If you love cheese then you're really going to love this recipe! Homemade cheese crackers are the DIY Cheez it recipe we all need. From the tangy flavors to the crispy chewy cracker, this snack is easier to make at home than you may think.
– 1 cup All-purpose flour – 4 Tablespoons Unsalted butter, cubed – 8 ounces Sharp cheddar cheese, shredded – ¾ teaspoon Salt – ½ teaspoon Ground mustard (or 2 teaspoons yellow mustard) – 2 Tablespoons Cold water
– Shred the cheese.
– Place shredded cheese into a food processor.
– Add in the flour, butter, mustard, and salt.
– Pulse to combine until it looks like coarse crumbs. While pulsing, add in water 1 tablespoon at a time.
– Pour the cheese mixture onto a piece of plastic wrap.

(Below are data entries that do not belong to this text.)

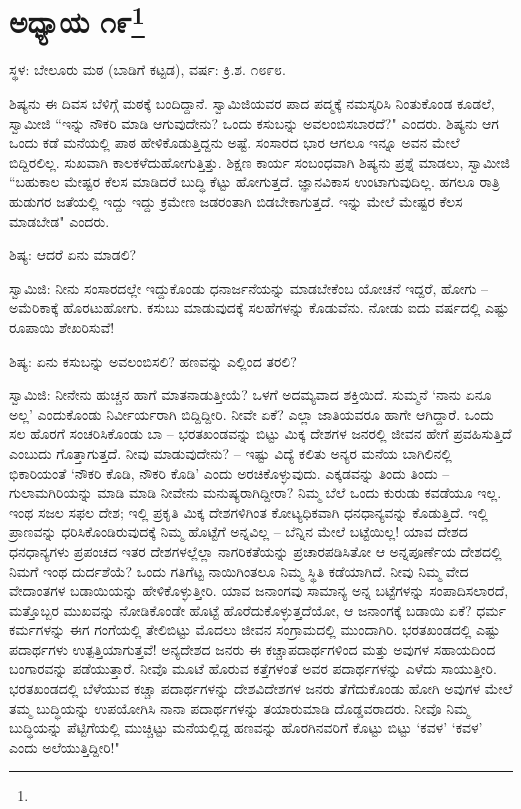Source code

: \newpage

\chapter[ಅಧ್ಯಾಯ ೧೯]{ಅಧ್ಯಾಯ ೧೯\protect\footnote{}}

\centerline{ಸ್ಥಳ: ಬೇಲೂರು ಮಠ (ಬಾಡಿಗೆ ಕಟ್ಟಡ), ವರ್ಷ: ಕ್ರಿ.ಶ. ೧೮೯೮.}

ಶಿಷ್ಯನು ಈ ದಿವಸ ಬೆಳಿಗ್ಗೆ ಮಠಕ್ಕೆ ಬಂದಿದ್ದಾನೆ. ಸ್ವಾಮಿಜಿಯವರ ಪಾದ ಪದ್ಮಕ್ಕೆ ನಮಸ್ಕರಿಸಿ ನಿಂತುಕೊಂಡ ಕೂಡಲೆ, ಸ್ವಾಮೀಜಿ “ಇನ್ನು ನೌಕರಿ ಮಾಡಿ ಆಗುವುದೇನು? ಒಂದು ಕಸುಬನ್ನು ಅವಲಂಬಿಸಬಾರದೆ?" ಎಂದರು. ಶಿಷ್ಯನು ಆಗ ಒಂದು ಕಡೆ ಮನೆಯಲ್ಲಿ ಪಾಠ ಹೇಳಿಕೊಡುತ್ತಿದ್ದನು ಅಷ್ಟೆ. ಸಂಸಾರದ ಭಾರ ಆಗಲೂ ಇನ್ನೂ ಅವನ ಮೇಲೆ ಬಿದ್ದಿರಲಿಲ್ಲ. ಸುಖವಾಗಿ ಕಾಲಕಳೆದುಹೋಗುತ್ತಿತ್ತು. ಶಿಕ್ಷಣ ಕಾರ್ಯ ಸಂಬಂಧವಾಗಿ ಶಿಷ್ಯನು ಪ್ರಶ್ನೆ ಮಾಡಲು, ಸ್ವಾಮೀಜಿ “ಬಹುಕಾಲ ಮೇಷ್ಟರ ಕೆಲಸ ಮಾಡಿದರೆ ಬುದ್ಧಿ ಕೆಟ್ಟು ಹೋಗುತ್ತದೆ. ಜ್ಞಾನವಿಕಾಸ ಉಂಟಾಗುವುದಿಲ್ಲ. ಹಗಲೂ ರಾತ್ರಿ ಹುಡುಗರ ಜತೆಯಲ್ಲಿ ಇದ್ದು ಇದ್ದು ಕ್ರಮೇಣ ಜಡರಂತಾಗಿ ಬಿಡಬೇಕಾಗುತ್ತದೆ. ಇನ್ನು ಮೇಲೆ ಮೇಷ್ಟರ ಕೆಲಸ ಮಾಡಬೇಡ" ಎಂದರು.

ಶಿಷ್ಯ: ಆದರೆ ಏನು ಮಾಡಲಿ?

ಸ್ವಾಮಿಜಿ: ನೀನು ಸಂಸಾರದಲ್ಲೇ ಇದ್ದುಕೊಂಡು ಧನಾರ್ಜನೆಯನ್ನು ಮಾಡಬೇಕೆಂಬ ಯೋಚನೆ ಇದ್ದರೆ, ಹೋಗು – ಅಮೆರಿಕಾಕ್ಕೆ ಹೊರಟುಹೋಗು. ಕಸುಬು ಮಾಡುವುದಕ್ಕೆ ಸಲಹೆಗಳನ್ನು ಕೊಡುವೆನು. ನೋಡು ಐದು ವರ್ಷದಲ್ಲಿ ಎಷ್ಟು ರೂಪಾಯಿ ಶೇಖರಿಸುವೆ!

ಶಿಷ್ಯ: ಏನು ಕಸುಬನ್ನು ಅವಲಂಬಿಸಲಿ? ಹಣವನ್ನು ಎಲ್ಲಿಂದ ತರಲಿ?

ಸ್ವಾಮಿಜಿ: ನೀನೇನು ಹುಚ್ಚನ ಹಾಗೆ ಮಾತನಾಡುತ್ತೀಯೆ? ಒಳಗೆ ಅದಮ್ಯವಾದ ಶಕ್ತಿಯಿದೆ. ಸುಮ್ಮನೆ ‘ನಾನು ಏನೂ ಅಲ್ಲ’ ಎಂದುಕೊಂಡು ನಿರ್ವೀರ್ಯರಾಗಿ ಬಿದ್ದಿದ್ದೀರಿ. ನೀವೇ ಏಕೆ? ಎಲ್ಲಾ ಜಾತಿಯವರೂ ಹಾಗೇ ಆಗಿದ್ದಾರೆ. ಒಂದು ಸಲ ಹೊರಗೆ ಸಂಚರಿಸಿಕೊಂಡು ಬಾ – ಭರತಖಂಡವನ್ನು ಬಿಟ್ಟು ಮಿಕ್ಕ ದೇಶಗಳ ಜನರಲ್ಲಿ ಜೀವನ ಹೇಗೆ ಪ್ರವಹಿಸುತ್ತಿದೆ ಎಂಬುದು ಗೊತ್ತಾಗುತ್ತದೆ. ನೀವು ಮಾಡುವುದೇನು? – ಇಷ್ಟು ವಿದ್ಯೆ ಕಲಿತು ಅನ್ಯರ ಮನೆಯ ಬಾಗಿಲಿನಲ್ಲಿ ಭಿಕಾರಿಯಂತೆ ‘ನೌಕರಿ ಕೊಡಿ, ನೌಕರಿ ಕೊಡಿ’ ಎಂದು ಅರಚಿಕೊಳ್ಳುವುದು. ಎಕ್ಕಡವನ್ನು ತಿಂದು ತಿಂದು – ಗುಲಾಮಗಿರಿಯನ್ನು ಮಾಡಿ ಮಾಡಿ ನೀವೇನು ಮನುಷ್ಯರಾಗಿದ್ದೀರಾ? ನಿಮ್ಮ ಬೆಲೆ ಒಂದು ಕುರುಡು ಕವಡೆಯೂ ಇಲ್ಲ. ಇಂಥ ಸಜಲ ಸಫಲ ದೇಶ; ಇಲ್ಲಿ ಪ್ರಕೃತಿ ಮಿಕ್ಕ ದೇಶಗಳಿಗಿಂತ ಕೋಟ್ಯಧಿಕವಾಗಿ ಧನಧಾನ್ಯವನ್ನು ಕೊಡುತ್ತಿದೆ. ಇಲ್ಲಿ ಪ್ರಾಣವನ್ನು ಧರಿಸಿಕೊಂಡಿರುವುದಕ್ಕೆ ನಿಮ್ಮ ಹೊಟ್ಟೆಗೆ ಅನ್ನವಿಲ್ಲ – ಬೆನ್ನಿನ ಮೇಲೆ ಬಟ್ಟೆಯಿಲ್ಲ! ಯಾವ ದೇಶದ ಧನಧಾನ್ಯಗಳು ಪ್ರಪಂಚದ ಇತರ ದೇಶಗಳಲ್ಲೆಲ್ಲಾ ನಾಗರಿಕತೆಯನ್ನು ಪ್ರಚಾರಪಡಿಸಿತೋ ಆ ಅನ್ನಪೂರ್ಣೆಯ ದೇಶದಲ್ಲಿ ನಿಮಗೆ ಇಂಥ ದುರ್ದಶೆಯೆ? ಒಂದು ಗತಿಗೆಟ್ಟ ನಾಯಿಗಿಂತಲೂ ನಿಮ್ಮ ಸ್ಥಿತಿ ಕಡೆಯಾಗಿದೆ. ನೀವು ನಿಮ್ಮ ವೇದ ವೇದಾಂತಗಳ ಬಡಾಯಿಯನ್ನು ಹೇಳಿಕೊಳ್ಳುತ್ತೀರಿ. ಯಾವ ಜನಾಂಗವು ಸಾಮಾನ್ಯ ಅನ್ನ ಬಟ್ಟೆಗಳನ್ನು ಸಂಪಾದಿಸಲಾರದೆ, ಮತ್ತೊಬ್ಬರ ಮುಖವನ್ನು ನೋಡಿಕೊಂಡೇ ಹೊಟ್ಟೆ ಹೊರೆದುಕೊಳ್ಳುತ್ತದೆಯೋ, ಆ ಜನಾಂಗಕ್ಕೆ ಬಡಾಯಿ ಏಕೆ? ಧರ್ಮ ಕರ್ಮಗಳನ್ನು ಈಗ ಗಂಗೆಯಲ್ಲಿ ತೇಲಿಬಿಟ್ಟು ಮೊದಲು ಜೀವನ ಸಂಗ್ರಾಮದಲ್ಲಿ ಮುಂದಾಗಿರಿ. ಭರತಖಂಡದಲ್ಲಿ ಎಷ್ಟು ಪದಾರ್ಥಗಳು ಉತ್ಪತ್ತಿಯಾಗುತ್ತವೆ! ಅನ್ಯದೇಶದ ಜನರು ಈ ಕಚ್ಚಾಪದಾರ್ಥಗಳಿಂದ ಮತ್ತು ಅವುಗಳ ಸಹಾಯದಿಂದ ಬಂಗಾರವನ್ನು ಪಡೆಯುತ್ತಾರೆ. ನೀವೊ ಮೂಟೆ ಹೊರುವ ಕತ್ತೆಗಳಂತೆ ಅವರ ಪದಾರ್ಥಗಳನ್ನು ಎಳೆದು ಸಾಯುತ್ತೀರಿ. ಭರತಖಂಡದಲ್ಲಿ ಬೆಳೆಯುವ ಕಚ್ಚಾ ಪದಾರ್ಥಗಳನ್ನು ದೇಶವಿದೇಶಗಳ ಜನರು ತೆಗೆದುಕೊಂಡು ಹೋಗಿ ಅವುಗಳ ಮೇಲೆ ತಮ್ಮ ಬುದ್ಧಿಯನ್ನು ಉಪಯೋಗಿಸಿ ನಾನಾ ಪದಾರ್ಥಗಳನ್ನು ತಯಾರುಮಾಡಿ ದೊಡ್ಡವರಾದರು. ನೀವೊ ನಿಮ್ಮ ಬುದ್ಧಿಯನ್ನು ಪೆಟ್ಟಿಗೆಯಲ್ಲಿ ಮುಚ್ಚಿಟ್ಟು ಮನೆಯಲ್ಲಿದ್ದ ಹಣವನ್ನು ಹೊರಗಿನವರಿಗೆ ಕೊಟ್ಟು ಬಿಟ್ಟು ‘ಕವಳ’ ‘ಕವಳ’ ಎಂದು ಅಲೆಯುತ್ತಿದ್ದೀರಿ!"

– Shape the mixture into a ball by pressing the crumbs together with your clean hands.
– Add in the flour, butter, mustard, and salt.
– Wrap and twist the plastic wrap around the ball to cover it completely. Place in the fridge to chill for 20 minutes.
– When ready to use, preheat the oven to 350 degrees F. Remove the dough from the plastic wrap and place onto a clean surface.
– Roll the dough out into a thin rectangle. For crispy crackers, you want it thinner than pie crust. For pillowy crackers, a pie dough thickness is best. Ideally, it'd be ⅛ inch thick.
– Use a pizza cutter to cut the dough into thin 1 inch strips.
– Now cut lines going across in the opposite direction, creating a lot of 1 inch sized squares.
– Use a toothpick or the end point of a sharp knife to create holes in the centers. If using a toothpick, swirl it around in tiny circles to make a slightly larger hole.
– Line a baking sheet with parchment paper and place the crackers on top. They won't spread much as they bake, so you can place them fairly close to one another.
– Bake in the oven at 350 degrees F for 13-15 minutes or until crispy.
– Let them cool completely before storing in an airtight container, or they may end up chewy from condensation in the container.